Abhilfe gegen den Strom an Hiobsbotschaften.

von Christina Hiptmayr

Guten Morgen!

Unruhen in Südafrika und Proteste auf Kuba; Tote bei einem Busunglück in Bolivien, bei einem Hoteleinsturz in China und bei einem Großbrand auf einer CoV-Station im Irak; extreme Hitzewelle in den USA und Kanada; Rassismus und Gewalt nach dem EM-Finale – das sind nur einige der Schlagzeilen, die durch die Medien gehen, während ich diesen Text schreibe. Einige Stunden später, zu dem Zeitpunkt an dem Sie ihn lesen, werden diese negativen Nachrichten bereits durch andere abgelöst sein.

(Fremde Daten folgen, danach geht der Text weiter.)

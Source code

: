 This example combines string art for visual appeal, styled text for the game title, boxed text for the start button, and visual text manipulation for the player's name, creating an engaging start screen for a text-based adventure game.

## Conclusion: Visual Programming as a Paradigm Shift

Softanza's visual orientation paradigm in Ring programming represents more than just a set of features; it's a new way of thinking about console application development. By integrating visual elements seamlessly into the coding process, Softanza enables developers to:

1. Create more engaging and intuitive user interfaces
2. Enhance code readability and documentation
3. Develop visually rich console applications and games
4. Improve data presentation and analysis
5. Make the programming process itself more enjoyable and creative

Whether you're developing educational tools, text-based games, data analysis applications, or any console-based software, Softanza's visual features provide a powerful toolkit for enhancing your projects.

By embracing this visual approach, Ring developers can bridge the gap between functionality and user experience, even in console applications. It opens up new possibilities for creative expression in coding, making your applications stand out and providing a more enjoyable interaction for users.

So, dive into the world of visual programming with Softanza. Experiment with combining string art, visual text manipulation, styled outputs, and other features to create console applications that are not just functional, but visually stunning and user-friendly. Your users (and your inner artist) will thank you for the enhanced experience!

Sie befinden sich gerade an einem besonders schönen Flecken im In- oder Ausland und genießen Ihren Urlaub? Sie haben es sich im Freibad gemütlich gemacht?  Dann wollen Sie vielleicht ein bisschen mit der Seele baumeln und brauchen einmal Pause von dem permanenten Strom an Hiobsbotschaften. Das gilt möglicherweise erst recht, wenn Sie zu denjenigen gehören, die zur Arbeit müssen und für die Steigerung des Bruttoinlandsprodukts sorgen.

Abseits des Kerngeschäfts

Abhilfe finden Sie in unserem aktuellen Heft. Denn wenngleich das Aufzeigen von Missständen, die investigative Recherche und die kritische Analyse zu unserem Kerngeschäft gehören, Platz für Schön- und Feingeistiges ist allemal.

Da wäre etwa die charakterstarke Bildstrecke des Fotografen Meinrad Hofer über einen oft missverstandenen Berufsstand: Die Türsteherinnen und Türsteher der Wiener Nachtgastronomie, die eineinhalb Jahre lang coronabedingte Zwangspause machen mussten. Wolfgang Paterno protokollierte ihre Erfahrungen.

Oder Franziska Dzugans Bericht über den Nationalpark Hohe Tauern, der heuer sein 50-jähriges Jubiläum feiert. In der Chronologie der Ereignisse findet sich zwar ein ungelöster Kriminalfall, der konnte die Erfolgsgeschichte von Österreichs größtem Naturschutzgebiet jedoch nicht zum Scheitern bringen. Und während Dzugan Steinböcke, Bartgeier und Murmeltiere interviewte, hat sich Stefan Grissemann unter die Reichen, Schönen und Talentierten in Cannes gemischt, wo beim bedeutendsten Filmfestival der Welt versucht wird, die Magie des Kinos heraufzubeschwören.